WHAT TO PRODUCE: Each record is to be repeated exactly as it stands below.

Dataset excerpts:

────────────────────────────────────────

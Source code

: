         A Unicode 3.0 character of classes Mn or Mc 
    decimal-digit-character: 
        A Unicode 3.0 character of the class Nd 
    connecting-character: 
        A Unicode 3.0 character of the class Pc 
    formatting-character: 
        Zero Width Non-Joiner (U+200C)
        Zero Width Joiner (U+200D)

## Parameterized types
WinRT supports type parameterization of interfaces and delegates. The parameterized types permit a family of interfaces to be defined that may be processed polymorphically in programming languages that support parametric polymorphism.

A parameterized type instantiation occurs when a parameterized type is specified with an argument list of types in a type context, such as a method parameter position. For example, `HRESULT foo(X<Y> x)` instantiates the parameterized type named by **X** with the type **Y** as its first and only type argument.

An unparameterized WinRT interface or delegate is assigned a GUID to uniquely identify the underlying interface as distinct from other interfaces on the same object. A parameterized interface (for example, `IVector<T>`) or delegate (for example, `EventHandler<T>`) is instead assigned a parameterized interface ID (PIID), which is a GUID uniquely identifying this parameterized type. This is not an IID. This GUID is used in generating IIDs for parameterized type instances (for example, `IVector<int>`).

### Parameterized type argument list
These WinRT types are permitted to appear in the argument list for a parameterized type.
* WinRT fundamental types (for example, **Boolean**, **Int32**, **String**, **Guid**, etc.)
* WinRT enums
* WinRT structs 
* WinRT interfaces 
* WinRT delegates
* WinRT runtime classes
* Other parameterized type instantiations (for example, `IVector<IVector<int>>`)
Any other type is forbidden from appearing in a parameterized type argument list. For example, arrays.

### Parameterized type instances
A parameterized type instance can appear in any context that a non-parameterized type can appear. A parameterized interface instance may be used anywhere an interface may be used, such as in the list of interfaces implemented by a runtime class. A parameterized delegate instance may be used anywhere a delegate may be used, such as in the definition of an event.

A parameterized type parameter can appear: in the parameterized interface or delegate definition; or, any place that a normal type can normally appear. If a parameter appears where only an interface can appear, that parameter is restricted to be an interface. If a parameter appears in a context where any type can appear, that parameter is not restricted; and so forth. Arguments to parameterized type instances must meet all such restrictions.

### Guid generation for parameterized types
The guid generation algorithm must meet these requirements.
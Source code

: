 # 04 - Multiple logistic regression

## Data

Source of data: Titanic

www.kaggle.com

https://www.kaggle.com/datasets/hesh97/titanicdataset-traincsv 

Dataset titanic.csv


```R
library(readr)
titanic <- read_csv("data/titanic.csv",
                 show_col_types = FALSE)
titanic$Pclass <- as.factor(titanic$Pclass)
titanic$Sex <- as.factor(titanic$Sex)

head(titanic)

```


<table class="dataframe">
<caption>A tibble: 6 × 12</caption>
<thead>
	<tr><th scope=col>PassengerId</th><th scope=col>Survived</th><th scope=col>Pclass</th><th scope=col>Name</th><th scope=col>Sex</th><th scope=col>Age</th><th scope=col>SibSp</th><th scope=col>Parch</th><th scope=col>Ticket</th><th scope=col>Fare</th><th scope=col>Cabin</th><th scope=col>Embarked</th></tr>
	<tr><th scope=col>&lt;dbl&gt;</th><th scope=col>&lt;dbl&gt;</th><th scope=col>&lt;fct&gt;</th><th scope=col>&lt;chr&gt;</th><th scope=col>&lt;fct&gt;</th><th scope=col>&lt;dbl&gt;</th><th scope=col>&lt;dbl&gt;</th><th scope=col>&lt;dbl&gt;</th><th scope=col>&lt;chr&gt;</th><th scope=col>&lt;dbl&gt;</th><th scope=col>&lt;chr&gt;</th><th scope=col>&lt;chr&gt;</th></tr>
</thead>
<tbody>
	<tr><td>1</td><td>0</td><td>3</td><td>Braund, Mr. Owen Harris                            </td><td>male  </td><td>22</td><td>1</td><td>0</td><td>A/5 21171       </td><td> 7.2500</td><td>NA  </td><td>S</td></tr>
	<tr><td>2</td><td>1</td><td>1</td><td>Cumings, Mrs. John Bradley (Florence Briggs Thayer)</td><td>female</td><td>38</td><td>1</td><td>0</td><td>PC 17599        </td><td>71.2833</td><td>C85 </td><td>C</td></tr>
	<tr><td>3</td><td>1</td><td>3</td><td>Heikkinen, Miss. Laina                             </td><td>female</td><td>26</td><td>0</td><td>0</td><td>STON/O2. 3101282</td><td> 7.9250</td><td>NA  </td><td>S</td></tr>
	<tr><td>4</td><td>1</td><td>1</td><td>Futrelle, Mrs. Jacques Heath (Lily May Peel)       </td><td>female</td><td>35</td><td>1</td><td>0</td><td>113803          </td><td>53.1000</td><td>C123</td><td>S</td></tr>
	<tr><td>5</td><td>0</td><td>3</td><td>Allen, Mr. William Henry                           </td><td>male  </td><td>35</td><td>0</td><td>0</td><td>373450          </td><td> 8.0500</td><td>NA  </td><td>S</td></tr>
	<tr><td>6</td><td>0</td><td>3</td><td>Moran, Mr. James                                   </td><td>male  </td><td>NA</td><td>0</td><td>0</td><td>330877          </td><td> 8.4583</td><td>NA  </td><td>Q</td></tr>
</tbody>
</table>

────────────────────────────────────────

WORKED SOLUTION:
Source code

:         A Unicode 3.0 character of classes Mn or Mc 
    decimal-digit-character: 
        A Unicode 3.0 character of the class Nd 
    connecting-character: 
        A Unicode 3.0 character of the class Pc 
    formatting-character: 
        Zero Width Non-Joiner (U+200C)
        Zero Width Joiner (U+200D)

## Parameterized types
WinRT supports type parameterization of interfaces and delegates. The parameterized types permit a family of interfaces to be defined that may be processed polymorphically in programming languages that support parametric polymorphism.

A parameterized type instantiation occurs when a parameterized type is specified with an argument list of types in a type context, such as a method parameter position. For example, `HRESULT foo(X<Y> x)` instantiates the parameterized type named by **X** with the type **Y** as its first and only type argument.

An unparameterized WinRT interface or delegate is assigned a GUID to uniquely identify the underlying interface as distinct from other interfaces on the same object. A parameterized interface (for example, `IVector<T>`) or delegate (for example, `EventHandler<T>`) is instead assigned a parameterized interface ID (PIID), which is a GUID uniquely identifying this parameterized type. This is not an IID. This GUID is used in generating IIDs for parameterized type instances (for example, `IVector<int>`).

### Parameterized type argument list
These WinRT types are permitted to appear in the argument list for a parameterized type.
* WinRT fundamental types (for example, **Boolean**, **Int32**, **String**, **Guid**, etc.)
* WinRT enums
* WinRT structs 
* WinRT interfaces 
* WinRT delegates
* WinRT runtime classes
* Other parameterized type instantiations (for example, `IVector<IVector<int>>`)
Any other type is forbidden from appearing in a parameterized type argument list. For example, arrays.

### Parameterized type instances
A parameterized type instance can appear in any context that a non-parameterized type can appear. A parameterized interface instance may be used anywhere an interface may be used, such as in the list of interfaces implemented by a runtime class. A parameterized delegate instance may be used anywhere a delegate may be used, such as in the definition of an event.

A parameterized type parameter can appear: in the parameterized interface or delegate definition; or, any place that a normal type can normally appear. If a parameter appears where only an interface can appear, that parameter is restricted to be an interface. If a parameter appears in a context where any type can appear, that parameter is not restricted; and so forth. Arguments to parameterized type instances must meet all such restrictions.

### Guid generation for parameterized types
The guid generation algorithm must meet these requirements.
Source code

: # 04 - Multiple logistic regression

## Data

Source of data: Titanic

www.kaggle.com

https://www.kaggle.com/datasets/hesh97/titanicdataset-traincsv 

Dataset titanic.csv


```R
library(readr)
titanic <- read_csv("data/titanic.csv",
                 show_col_types = FALSE)
titanic$Pclass <- as.factor(titanic$Pclass)
titanic$Sex <- as.factor(titanic$Sex)

head(titanic)

```


<table class="dataframe">
<caption>A tibble: 6 × 12</caption>
<thead>
	<tr><th scope=col>PassengerId</th><th scope=col>Survived</th><th scope=col>Pclass</th><th scope=col>Name</th><th scope=col>Sex</th><th scope=col>Age</th><th scope=col>SibSp</th><th scope=col>Parch</th><th scope=col>Ticket</th><th scope=col>Fare</th><th scope=col>Cabin</th><th scope=col>Embarked</th></tr>
	<tr><th scope=col>&lt;dbl&gt;</th><th scope=col>&lt;dbl&gt;</th><th scope=col>&lt;fct&gt;</th><th scope=col>&lt;chr&gt;</th><th scope=col>&lt;fct&gt;</th><th scope=col>&lt;dbl&gt;</th><th scope=col>&lt;dbl&gt;</th><th scope=col>&lt;dbl&gt;</th><th scope=col>&lt;chr&gt;</th><th scope=col>&lt;dbl&gt;</th><th scope=col>&lt;chr&gt;</th><th scope=col>&lt;chr&gt;</th></tr>
</thead>
<tbody>
	<tr><td>1</td><td>0</td><td>3</td><td>Braund, Mr. Owen Harris                            </td><td>male  </td><td>22</td><td>1</td><td>0</td><td>A/5 21171       </td><td> 7.2500</td><td>NA  </td><td>S</td></tr>
	<tr><td>2</td><td>1</td><td>1</td><td>Cumings, Mrs. John Bradley (Florence Briggs Thayer)</td><td>female</td><td>38</td><td>1</td><td>0</td><td>PC 17599        </td><td>71.2833</td><td>C85 </td><td>C</td></tr>
	<tr><td>3</td><td>1</td><td>3</td><td>Heikkinen, Miss. Laina                             </td><td>female</td><td>26</td><td>0</td><td>0</td><td>STON/O2. 3101282</td><td> 7.9250</td><td>NA  </td><td>S</td></tr>
	<tr><td>4</td><td>1</td><td>1</td><td>Futrelle, Mrs. Jacques Heath (Lily May Peel)       </td><td>female</td><td>35</td><td>1</td><td>0</td><td>113803          </td><td>53.1000</td><td>C123</td><td>S</td></tr>
	<tr><td>5</td><td>0</td><td>3</td><td>Allen, Mr. William Henry                           </td><td>male  </td><td>35</td><td>0</td><td>0</td><td>373450          </td><td> 8.0500</td><td>NA  </td><td>S</td></tr>
	<tr><td>6</td><td>0</td><td>3</td><td>Moran, Mr. James                                   </td><td>male  </td><td>NA</td><td>0</td><td>0</td><td>330877          </td><td> 8.4583</td><td>NA  </td><td>Q</td></tr>
</tbody>
</table>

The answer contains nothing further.